Similar to U.S. congressional hearings, the aims of the Dutch hearings are twofold—for lawmakers to obtain more insight into how profits are shifted out of the Netherlands for tax avoidance purposes, and the role played by the Netherlands itself in the rerouting of profits through the country in the wake of the massive leak of 10 million documents from the Panama law firm Mossack Fonseca & Co.
“Our two main objectives are to map out what happens with Dutch money abroad and how so-called mailbox companies in the Netherlands work,’’ said Henk Nijboer, the Labor Party lawmaker who chairs the committee. The role of trust offices in the tax system is of interest to the committee, he said.
Tax officials speaking at the hearing said that they try to contest the validity of offshore shell companies by requesting information that shows the real decisions are being taken not by the trust firm, but by the beneficiaries resident in the Netherlands.
Ben van den Berg—an official at the Dutch tax administration unit Tax Havens and Concern Funding Coordination Group, or Coördinatiegroep Taxhavens en Concernfinanciering— said that for business location investigations, “there’s only one thing that matters: the facts.”
“When no real economic activities take place in a tax haven, you can’t assign any profits to this tax haven either,” he added.
In investigations, officials consequently often request, for instance, email communications to see who is really pulling the strings, and that’s never the offshore trusts, Van den Berg said.
“For every transaction they complete they request permission from the director or major shareholder,” he said.
Noting that the unit had investigated some 100 cases in recent years, he said: “I haven’t ever seen that the management of a trust truly managed intangible assets and took related key decisions.”
Experts also warned that a draft law providing for the establishment of a beneficial ownership register to combat money laundering and tax evasion wouldn’t be much help in identifying the real decision makers behind shell companies.
Jan van Koningsveld, a director of the Offshore Knowledge Centre who also previously worked for the Dutch anti-fraud agency Fiscale inlichtingen- en opsporingsdienst, noted that a 25 percent stake in a legal entity was expected to trigger the registry requirement.

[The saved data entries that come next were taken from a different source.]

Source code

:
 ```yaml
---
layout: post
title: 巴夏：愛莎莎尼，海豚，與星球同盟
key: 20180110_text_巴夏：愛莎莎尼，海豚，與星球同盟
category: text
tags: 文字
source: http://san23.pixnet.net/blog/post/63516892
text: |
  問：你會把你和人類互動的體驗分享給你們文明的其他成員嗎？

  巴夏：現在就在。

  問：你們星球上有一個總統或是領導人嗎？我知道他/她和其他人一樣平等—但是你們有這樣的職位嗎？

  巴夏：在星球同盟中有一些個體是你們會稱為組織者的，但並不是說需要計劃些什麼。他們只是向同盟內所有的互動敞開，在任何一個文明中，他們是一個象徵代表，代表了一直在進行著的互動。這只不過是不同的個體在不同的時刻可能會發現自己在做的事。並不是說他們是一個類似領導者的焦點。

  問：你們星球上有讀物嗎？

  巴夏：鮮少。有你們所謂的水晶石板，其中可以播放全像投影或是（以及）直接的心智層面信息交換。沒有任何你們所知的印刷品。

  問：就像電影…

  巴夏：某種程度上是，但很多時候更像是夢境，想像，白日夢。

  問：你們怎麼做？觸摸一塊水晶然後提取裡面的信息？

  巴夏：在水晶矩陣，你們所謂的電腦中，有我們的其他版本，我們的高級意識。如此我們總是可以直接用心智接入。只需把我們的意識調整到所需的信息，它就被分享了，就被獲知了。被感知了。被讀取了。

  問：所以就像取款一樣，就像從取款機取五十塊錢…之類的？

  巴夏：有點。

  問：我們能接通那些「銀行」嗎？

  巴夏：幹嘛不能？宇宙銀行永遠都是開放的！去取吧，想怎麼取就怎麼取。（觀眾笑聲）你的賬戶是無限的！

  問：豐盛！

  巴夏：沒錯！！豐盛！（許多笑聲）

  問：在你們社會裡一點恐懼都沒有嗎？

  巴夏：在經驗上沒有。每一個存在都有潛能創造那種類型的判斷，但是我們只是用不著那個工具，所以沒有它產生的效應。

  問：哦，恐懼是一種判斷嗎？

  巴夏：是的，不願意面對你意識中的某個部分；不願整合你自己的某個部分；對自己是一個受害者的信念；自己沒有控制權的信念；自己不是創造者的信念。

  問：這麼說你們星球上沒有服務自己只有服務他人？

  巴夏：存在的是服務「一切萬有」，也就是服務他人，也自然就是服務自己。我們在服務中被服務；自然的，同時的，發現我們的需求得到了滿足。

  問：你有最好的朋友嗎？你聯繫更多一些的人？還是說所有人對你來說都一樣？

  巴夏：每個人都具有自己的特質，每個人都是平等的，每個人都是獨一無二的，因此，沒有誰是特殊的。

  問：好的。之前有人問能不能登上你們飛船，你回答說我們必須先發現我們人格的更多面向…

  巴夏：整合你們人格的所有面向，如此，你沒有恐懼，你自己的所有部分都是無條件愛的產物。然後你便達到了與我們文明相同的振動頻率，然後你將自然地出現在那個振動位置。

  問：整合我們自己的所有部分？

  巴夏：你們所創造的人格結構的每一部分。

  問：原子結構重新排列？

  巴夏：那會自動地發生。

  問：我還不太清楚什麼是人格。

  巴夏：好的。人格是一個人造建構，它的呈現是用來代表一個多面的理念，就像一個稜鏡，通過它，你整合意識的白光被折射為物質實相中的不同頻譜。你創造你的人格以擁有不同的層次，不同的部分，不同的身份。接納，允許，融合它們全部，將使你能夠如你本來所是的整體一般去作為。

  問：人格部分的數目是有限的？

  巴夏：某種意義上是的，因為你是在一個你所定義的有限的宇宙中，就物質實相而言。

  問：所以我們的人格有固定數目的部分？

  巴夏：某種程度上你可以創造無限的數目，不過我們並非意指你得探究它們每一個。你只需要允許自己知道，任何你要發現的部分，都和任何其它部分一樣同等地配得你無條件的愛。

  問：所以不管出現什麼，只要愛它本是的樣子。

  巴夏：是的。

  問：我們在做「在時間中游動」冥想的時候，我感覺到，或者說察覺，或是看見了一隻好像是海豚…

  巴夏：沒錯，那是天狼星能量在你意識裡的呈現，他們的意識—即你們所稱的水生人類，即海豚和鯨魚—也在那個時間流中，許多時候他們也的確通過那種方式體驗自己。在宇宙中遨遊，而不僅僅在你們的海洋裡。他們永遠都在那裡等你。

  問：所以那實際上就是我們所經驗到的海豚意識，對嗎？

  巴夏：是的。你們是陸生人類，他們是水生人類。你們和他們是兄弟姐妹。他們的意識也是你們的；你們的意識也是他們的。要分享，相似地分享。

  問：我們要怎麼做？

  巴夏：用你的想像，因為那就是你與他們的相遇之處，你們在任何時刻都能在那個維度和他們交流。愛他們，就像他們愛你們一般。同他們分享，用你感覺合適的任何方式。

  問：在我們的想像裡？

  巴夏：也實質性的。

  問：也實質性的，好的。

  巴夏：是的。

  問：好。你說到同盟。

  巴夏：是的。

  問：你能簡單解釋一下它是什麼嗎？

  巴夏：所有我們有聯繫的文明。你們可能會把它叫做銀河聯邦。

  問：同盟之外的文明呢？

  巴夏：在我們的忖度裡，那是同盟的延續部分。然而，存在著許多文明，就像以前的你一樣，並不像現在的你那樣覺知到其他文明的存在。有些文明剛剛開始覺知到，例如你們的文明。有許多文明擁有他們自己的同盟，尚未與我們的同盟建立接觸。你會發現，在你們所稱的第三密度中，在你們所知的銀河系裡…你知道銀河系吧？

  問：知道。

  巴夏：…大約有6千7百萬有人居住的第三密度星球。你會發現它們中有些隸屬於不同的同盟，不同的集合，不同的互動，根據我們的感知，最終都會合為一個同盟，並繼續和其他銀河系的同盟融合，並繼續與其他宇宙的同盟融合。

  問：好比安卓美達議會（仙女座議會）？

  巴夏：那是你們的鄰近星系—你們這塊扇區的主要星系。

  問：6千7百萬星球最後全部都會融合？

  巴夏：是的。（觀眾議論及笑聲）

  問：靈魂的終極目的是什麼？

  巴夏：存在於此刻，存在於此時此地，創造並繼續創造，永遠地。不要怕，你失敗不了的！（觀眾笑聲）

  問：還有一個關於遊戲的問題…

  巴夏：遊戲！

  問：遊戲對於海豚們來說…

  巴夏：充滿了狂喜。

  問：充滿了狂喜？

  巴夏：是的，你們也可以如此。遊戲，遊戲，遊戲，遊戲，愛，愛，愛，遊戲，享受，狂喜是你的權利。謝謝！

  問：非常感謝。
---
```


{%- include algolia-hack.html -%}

However, he added: “I’ve never in my 25 years at FIOD encountered a criminal who was stupid enough to have a 25 percent share in his name.”
Noting that 95 percent of taxpayers used shell companies for legitimate purposes, for instance to escape media scrutiny, he warned that the registry proposal cast too wide a net and that it had seemingly become an end it in itself rather than a means to achieve more transparency.
Van Koningsveld moreover warned that the offshore industry was also getting ever craftier in designing products and services to respond to the increasing demand for anonymity from companies and wealthy individuals.
“In my view, there are some 40 offshore countries, and in every one of those you encounter five to six legal forms, so that means you have 240 to 250 different legal forms,” he said.
Under the draft proposal, so-called obliged entities such as tax advisers, banks, notaries, lawyers, brokers would be required to report suspicious transactions to the Chamber of Commerce.
“But you can’t expect a bank employee or someone from a trust firm or the FIOD or tax administration to know all these legal characteristics and keep up with all these changes,” Van Koningsveld said.
Ruud de Smit, a professor in corporate taxation at Erasmus University Rotterdam, told Bloomberg BNA that the focus of the hearings on trusts was remarkable.
“This emphasis is notable not just for today’s hearings, but also in the hearings scheduled for later this week and next week,” he said in a June 7 email. “The questioning committee apparently wants to obtain much more insight into this sector.”
The committee will issue a report following the hearings but won’t make any recommendations for changes.